The iterative cost model provides an alternative way of thinking about data and spectrum demand by treating data consumers and network operators as rational economic agents.  In other words, consumers adjust their consumption of data in response to unit cost and price changes (rather than simply demanding the same quantity of data regardless of the cost and price). On the supply side, operators expand network capacity as long as there is sufficient willingness to pay for the extra capacity.

One analogy of the iterative approach is road traffic planning.  Transport planners noticed that expanding road capacity did not solve the problem of congestion – instead, it increased the number of journeys until congestion was again a constraint. The extra road capacity lowered the ‘cost’ (in terms of time) of a car journey, so more car journeys were made. This model applies this idea to mobile data – in the model, data demand and supply react to changing market conditions.

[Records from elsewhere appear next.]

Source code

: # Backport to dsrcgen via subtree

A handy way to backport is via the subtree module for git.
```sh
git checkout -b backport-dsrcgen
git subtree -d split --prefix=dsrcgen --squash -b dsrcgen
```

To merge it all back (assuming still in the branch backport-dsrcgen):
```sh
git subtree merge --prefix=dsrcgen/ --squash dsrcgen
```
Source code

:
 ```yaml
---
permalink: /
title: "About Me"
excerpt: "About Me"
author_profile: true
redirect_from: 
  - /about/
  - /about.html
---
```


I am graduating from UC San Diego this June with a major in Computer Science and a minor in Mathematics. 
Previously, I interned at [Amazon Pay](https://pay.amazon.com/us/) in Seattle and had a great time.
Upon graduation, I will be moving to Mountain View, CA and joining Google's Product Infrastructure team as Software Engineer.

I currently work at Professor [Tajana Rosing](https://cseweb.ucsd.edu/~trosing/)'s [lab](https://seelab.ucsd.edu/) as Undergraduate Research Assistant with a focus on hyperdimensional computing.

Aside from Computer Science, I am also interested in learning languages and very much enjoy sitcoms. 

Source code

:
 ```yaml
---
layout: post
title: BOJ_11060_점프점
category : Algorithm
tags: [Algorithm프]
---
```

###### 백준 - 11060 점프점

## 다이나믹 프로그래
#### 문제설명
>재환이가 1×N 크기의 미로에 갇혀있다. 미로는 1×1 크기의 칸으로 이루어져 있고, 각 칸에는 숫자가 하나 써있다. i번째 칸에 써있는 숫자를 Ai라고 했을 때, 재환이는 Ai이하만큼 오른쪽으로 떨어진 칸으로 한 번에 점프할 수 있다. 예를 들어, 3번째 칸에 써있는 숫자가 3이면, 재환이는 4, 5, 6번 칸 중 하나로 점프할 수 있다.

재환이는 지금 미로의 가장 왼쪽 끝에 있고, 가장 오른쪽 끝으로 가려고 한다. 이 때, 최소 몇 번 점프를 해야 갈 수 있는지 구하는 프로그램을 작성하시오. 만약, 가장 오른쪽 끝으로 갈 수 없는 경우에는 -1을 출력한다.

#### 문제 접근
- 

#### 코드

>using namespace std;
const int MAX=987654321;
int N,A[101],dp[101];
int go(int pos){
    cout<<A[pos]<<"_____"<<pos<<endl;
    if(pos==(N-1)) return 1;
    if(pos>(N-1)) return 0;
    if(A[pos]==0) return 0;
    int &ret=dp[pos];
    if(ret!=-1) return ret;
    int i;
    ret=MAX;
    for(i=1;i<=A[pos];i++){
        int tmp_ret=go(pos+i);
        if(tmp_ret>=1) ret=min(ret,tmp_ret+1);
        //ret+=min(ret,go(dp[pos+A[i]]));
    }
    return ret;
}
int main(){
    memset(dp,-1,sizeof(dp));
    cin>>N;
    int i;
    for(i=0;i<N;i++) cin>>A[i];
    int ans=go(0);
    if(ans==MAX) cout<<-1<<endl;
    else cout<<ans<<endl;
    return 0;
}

The iterative approach incorporates a demand side assumption (consumers buy mobile data up to their willingness to pay) and a supply side investment decision rule, (only invest in capacity if willingness to pay for data exceeds the cost). The model is solved iteratively to find an equilibrium between data supply (capacity) and data demand as illustrated below.


The core of the iterative cost model is similar to the avoided cost model, with a network dimensioning module calculating a network cost based on volumes and spectrum holdings.  However, the iterative cost model takes the output of this central module to work out how unit costs would change following a change in the model parameters (such as spectrum holdings, network utilisation, or spectral efficiency) and uses this to define how demand would be affected, and feeds this into the central module a second time.

This is repeated a number of times (either a set number, or until an equilibrium between data supply and demand is reached). Once an equilibrium is found, the impact of additional spectrum can be assessed, either by an avoided cost methodology (the additional spectrum reduces the cost of meeting the equilibrium level of demand) or by a consumer surplus methodology (the additional spectrum allows more data to be consumed, providing a benefit to consumers and society).

There are several advantages to using an iterative approach. Firstly, it removes the need for a data forecast as an input (although an assumption on per-user expenditure is required). Secondly, the iterative approach significantly reduces the sensitivity of the results to changes in the input parameters. Finally, the economic framework of the iterative approach means some of the insights produced are qualitatively different to those produced under conventional modelling approaches.